Les Anciens de Saint-Yves, morts à la « Grande Guerre ». (2ème Partie).

Sur les 43 anciens élèves de Saint-Yves morts au champ d’honneur, nous retrouvons, dans « Le Progrès du Finistère », 25 noms avec les dates et, souvent, les conditions du décès.

Pour les 18 anciens non présents dans les colonnes, il existe quelques informations sur le site memorial-genweb.

Dans cette deuxième partie, nous nous intéressons à deux de ces anciens élèves que « Le Progrès » met particulièrement en valeur dans deux longs articles. Il s’agit de deux très brillants collégiens qui se sont vu attribuer le Prix de l’École Saint-Yves, décerné à l’élève interne qui pendant trois ans au moins s’est signalé par son travail, son bon esprit, sa bonne tenue...

En 1910, le prix a été attribué à Guillaume Le Doaré et en 1911, à Bertrand d’Amphernet.

Guillaume Le Doaré.

Un élève très brillant.

Les comptes-rendus des distributions de prix à l’école Saint-Yves, publiés par la Semaine Religieuse et le Progrès du Finistère, signalent les élèves les plus brillants au cours de l’année scolaire et les candidats ayant subi avec succès les épreuves du baccalauréat.

Chaque année, le nom de Guillaume Le Doaré, de Plomodiern, apparaît avec son compère Guillaume Auffret, de Pleyben.

En 1909, il est élève de première. Il se présente à la fois aux premiers baccalauréats latin-grec et latin-langues. Il décroche la mention Assez Bien aux deux séries.

En 1910, les responsables du Collège lui décernent le « Prix de l’École Saint-Yves » et cette même année, il obtient la 2ème mention au Concours de l’Institut Catholique de Paris pour l’épreuve de philosophie. Au baccalauréat de philo, il décroche la mention Assez Bien.

Après son Bac, Guillaume Le Doaré s’était inscrit à l’université catholique d’Angers pour suivre des études de Droit. « Et toutes les espérances que l’on fondait sur lui, il était de taille à les tenir. »

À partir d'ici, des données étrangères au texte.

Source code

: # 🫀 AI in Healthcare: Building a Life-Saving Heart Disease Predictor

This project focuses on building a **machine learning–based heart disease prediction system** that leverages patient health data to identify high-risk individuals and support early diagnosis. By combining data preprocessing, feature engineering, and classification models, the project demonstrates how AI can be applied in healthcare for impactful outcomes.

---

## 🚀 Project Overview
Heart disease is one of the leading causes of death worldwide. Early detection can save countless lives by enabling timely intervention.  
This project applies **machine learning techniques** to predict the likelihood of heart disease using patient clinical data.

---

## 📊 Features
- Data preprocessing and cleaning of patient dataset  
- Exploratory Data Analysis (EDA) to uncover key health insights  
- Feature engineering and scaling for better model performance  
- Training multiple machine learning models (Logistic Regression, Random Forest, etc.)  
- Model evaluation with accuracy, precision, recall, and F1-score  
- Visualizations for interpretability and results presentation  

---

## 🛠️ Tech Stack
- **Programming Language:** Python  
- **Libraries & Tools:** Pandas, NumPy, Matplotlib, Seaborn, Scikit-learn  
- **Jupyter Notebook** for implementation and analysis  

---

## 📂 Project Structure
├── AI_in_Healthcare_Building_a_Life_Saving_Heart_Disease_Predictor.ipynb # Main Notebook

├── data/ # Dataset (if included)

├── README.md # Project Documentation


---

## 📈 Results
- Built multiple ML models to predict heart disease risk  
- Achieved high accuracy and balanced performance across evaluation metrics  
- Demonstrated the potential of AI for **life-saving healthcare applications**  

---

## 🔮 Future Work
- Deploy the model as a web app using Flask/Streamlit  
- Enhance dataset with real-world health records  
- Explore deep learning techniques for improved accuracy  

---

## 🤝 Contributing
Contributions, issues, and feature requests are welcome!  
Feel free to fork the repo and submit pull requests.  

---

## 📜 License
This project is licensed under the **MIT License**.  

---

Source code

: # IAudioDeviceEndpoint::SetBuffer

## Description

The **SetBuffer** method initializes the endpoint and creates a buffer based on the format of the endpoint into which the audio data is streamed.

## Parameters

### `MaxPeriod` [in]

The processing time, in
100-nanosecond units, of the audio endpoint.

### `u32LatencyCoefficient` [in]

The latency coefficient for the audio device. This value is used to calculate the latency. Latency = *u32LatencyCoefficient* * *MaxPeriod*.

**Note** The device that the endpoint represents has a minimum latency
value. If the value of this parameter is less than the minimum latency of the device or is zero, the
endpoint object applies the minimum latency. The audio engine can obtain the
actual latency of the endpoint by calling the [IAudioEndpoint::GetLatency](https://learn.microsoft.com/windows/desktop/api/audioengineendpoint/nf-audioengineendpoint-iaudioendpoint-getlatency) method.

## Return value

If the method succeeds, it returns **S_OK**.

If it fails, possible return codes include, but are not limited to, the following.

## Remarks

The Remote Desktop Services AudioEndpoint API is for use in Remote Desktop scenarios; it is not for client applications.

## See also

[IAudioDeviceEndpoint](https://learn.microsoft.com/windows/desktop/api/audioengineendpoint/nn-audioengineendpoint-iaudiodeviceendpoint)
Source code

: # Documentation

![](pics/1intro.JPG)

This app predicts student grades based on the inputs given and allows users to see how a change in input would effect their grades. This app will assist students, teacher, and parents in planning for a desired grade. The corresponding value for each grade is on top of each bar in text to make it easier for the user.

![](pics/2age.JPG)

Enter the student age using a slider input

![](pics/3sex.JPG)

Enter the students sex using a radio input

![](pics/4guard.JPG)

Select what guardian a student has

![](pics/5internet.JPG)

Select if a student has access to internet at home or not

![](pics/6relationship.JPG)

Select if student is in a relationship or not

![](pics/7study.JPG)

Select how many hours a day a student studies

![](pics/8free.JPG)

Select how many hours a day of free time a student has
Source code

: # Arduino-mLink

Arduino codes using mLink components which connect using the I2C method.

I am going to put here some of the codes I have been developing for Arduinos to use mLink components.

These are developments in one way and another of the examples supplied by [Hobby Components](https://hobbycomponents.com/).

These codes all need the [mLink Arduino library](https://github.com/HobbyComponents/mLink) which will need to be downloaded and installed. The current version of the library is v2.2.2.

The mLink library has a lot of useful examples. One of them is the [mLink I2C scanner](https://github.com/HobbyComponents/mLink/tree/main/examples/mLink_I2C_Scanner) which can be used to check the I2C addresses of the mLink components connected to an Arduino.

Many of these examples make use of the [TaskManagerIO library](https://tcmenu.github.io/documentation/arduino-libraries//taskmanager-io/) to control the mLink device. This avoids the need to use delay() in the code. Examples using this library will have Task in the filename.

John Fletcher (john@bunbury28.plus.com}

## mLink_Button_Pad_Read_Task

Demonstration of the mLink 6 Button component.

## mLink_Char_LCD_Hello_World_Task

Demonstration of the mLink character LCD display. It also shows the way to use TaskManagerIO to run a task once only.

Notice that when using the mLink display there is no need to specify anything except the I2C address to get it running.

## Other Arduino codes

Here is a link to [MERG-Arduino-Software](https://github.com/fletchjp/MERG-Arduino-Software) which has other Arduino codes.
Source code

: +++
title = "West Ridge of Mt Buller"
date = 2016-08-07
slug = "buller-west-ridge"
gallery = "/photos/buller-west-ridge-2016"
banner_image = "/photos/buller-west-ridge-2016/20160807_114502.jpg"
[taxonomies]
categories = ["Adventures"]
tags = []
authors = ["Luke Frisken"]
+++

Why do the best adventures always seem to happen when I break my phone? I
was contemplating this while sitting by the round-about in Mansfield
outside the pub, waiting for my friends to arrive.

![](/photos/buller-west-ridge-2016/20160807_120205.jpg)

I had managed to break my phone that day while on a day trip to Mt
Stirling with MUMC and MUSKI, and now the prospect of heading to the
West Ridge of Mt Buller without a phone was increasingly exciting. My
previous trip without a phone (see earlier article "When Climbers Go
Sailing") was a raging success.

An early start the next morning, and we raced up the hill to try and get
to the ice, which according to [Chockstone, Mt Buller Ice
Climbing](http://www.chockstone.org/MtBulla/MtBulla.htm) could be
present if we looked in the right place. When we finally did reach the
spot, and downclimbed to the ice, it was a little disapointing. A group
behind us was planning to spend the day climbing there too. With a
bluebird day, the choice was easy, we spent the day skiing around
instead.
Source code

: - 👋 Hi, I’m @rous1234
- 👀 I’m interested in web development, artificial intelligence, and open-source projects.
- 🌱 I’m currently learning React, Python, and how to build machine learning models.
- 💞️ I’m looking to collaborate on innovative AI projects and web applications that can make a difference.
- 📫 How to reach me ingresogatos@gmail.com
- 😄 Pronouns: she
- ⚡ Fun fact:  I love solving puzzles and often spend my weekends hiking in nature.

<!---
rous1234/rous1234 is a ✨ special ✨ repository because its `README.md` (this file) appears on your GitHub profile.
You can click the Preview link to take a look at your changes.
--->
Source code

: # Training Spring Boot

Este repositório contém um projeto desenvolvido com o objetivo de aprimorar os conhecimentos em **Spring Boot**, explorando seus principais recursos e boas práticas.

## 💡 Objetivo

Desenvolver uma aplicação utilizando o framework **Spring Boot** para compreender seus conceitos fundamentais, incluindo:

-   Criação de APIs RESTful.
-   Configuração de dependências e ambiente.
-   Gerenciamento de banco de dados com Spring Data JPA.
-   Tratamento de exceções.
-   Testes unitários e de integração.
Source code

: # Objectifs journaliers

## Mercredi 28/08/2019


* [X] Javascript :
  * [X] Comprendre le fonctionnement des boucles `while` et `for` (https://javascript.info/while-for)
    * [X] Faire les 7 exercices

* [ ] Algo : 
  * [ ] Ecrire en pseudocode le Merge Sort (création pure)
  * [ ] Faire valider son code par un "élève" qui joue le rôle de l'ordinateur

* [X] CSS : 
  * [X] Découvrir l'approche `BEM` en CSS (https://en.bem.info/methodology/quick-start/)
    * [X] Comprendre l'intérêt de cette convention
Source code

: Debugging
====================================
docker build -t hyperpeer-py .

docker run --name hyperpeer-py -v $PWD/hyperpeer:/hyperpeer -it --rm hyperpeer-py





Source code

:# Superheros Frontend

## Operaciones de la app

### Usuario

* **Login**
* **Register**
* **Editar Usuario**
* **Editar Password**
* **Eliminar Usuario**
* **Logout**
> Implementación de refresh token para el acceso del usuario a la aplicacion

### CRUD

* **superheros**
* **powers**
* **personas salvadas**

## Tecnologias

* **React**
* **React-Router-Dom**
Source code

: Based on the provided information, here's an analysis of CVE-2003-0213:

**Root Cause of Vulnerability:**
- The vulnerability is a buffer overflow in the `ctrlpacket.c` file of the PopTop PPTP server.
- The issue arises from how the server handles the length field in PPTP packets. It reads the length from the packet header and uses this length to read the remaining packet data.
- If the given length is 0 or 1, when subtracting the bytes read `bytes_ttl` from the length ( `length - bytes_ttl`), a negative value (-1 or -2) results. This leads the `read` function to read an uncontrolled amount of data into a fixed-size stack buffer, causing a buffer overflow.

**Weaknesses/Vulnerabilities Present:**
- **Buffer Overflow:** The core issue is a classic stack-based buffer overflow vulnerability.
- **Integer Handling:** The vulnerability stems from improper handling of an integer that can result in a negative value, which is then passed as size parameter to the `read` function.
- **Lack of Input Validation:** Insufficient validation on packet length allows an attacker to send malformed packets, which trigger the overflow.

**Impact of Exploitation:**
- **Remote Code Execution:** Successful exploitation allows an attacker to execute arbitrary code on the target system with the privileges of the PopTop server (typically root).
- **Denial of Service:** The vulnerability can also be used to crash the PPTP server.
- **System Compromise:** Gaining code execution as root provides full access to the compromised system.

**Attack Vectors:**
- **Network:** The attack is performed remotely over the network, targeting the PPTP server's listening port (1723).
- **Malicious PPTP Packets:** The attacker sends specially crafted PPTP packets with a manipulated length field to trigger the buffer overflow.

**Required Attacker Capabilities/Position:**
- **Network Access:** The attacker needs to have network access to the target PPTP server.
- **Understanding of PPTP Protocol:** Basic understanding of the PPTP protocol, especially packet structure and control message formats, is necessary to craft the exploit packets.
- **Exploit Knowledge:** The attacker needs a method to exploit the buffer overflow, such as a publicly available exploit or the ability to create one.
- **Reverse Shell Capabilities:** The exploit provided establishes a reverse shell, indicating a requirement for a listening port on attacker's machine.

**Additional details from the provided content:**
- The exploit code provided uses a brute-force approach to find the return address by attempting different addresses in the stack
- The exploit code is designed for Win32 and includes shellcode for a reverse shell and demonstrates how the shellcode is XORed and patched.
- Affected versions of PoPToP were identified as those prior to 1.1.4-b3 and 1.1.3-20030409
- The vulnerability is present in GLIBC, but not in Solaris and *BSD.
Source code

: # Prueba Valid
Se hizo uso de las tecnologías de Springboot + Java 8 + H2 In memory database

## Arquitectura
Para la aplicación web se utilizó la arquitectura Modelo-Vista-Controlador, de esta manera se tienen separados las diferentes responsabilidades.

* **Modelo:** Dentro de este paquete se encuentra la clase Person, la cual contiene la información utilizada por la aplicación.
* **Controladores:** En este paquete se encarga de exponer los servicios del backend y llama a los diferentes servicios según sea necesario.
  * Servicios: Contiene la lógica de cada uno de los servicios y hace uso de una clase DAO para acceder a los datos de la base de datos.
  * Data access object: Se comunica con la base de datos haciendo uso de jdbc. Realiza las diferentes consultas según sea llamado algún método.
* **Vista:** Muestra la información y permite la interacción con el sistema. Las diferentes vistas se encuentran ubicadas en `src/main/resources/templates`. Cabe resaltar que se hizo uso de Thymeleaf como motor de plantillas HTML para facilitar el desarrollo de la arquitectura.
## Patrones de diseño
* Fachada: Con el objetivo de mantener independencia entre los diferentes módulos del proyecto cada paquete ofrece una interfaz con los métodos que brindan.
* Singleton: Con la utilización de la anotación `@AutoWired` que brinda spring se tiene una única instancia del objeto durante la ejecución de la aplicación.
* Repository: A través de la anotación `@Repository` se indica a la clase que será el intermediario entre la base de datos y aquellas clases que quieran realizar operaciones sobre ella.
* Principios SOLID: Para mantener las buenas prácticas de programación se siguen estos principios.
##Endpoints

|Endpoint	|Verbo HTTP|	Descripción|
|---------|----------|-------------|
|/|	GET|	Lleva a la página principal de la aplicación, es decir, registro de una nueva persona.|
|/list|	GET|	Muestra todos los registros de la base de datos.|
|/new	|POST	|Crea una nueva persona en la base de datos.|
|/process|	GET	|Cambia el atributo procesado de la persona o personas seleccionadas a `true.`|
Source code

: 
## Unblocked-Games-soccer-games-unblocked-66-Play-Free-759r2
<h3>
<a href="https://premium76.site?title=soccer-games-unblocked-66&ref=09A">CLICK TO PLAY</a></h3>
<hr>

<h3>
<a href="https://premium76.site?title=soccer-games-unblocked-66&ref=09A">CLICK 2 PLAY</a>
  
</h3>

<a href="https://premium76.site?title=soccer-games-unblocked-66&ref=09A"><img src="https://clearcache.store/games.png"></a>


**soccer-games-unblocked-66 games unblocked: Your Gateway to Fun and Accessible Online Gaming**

Le militant de la Jeunesse Catholique.

Guillaume Le Doaré fonde le groupe de la Jeunesse Catholique de Plomodiern. En 1913, au Congrès de Quimper de cette Jeunesse Catholique, il présente un rapport, très applaudi, sur les obligations (il n’y a pas que des droits !) des jeunes gens en matière d’études et d’action sociale (Semaine Religieuse de 1903 - p 432). Il y déclare notamment :

« Il faut agir : mais il faut réfléchir avant d’agir, pour bien agir. Les œuvres ne s’improvisent pas et leur solidité dépend des études approfondies qui ont précédé la fondation…
… L’étude n’est pas sa fin à elle-même. Elle n’est qu’un moyen. Au bout de ces obscurs travaux des veillées d’hiver, de ces pénibles enquêtes, nous voyons comme une floraison superbe, les œuvres variées et couronnées de succès que nos groupes ont fondées dans toutes les régions de la France ; œuvres solides et fécondes, toutes inspirées par l’esprit religieux, elles ont été préparées par une étude lente et ordonnée. »

L’éloge de M. l’abbé Duval.

M. l’abbé Edmond Duval, arrivé comme professeur de rhétorique en 1903 devint ensuite professeur de philo. A ce titre, il fut le professeur de Guillaume Le Doaré.
« Après l’avoir suivi de près dans ses très brillantes études, écrit-il, je lui avais voué une de ces affections les plus inaltérables qui soient, parce qu’elles sont faites d’une confiance sans limite et d’une estime à toute épreuve. »

M. Duval écrivait aussi dans le Progrès et c’est lui qui signe de ses initiales E. D. le beau compliment paru le 13 Novembre 1915.

« Au plaisir, au très grand plaisir de vous revoir ! » , m’écrivait-il le jour même de la mobilisation. « Et si je ne dois plus revenir, j’espère que le Bon Dieu me recevra là-haut ! »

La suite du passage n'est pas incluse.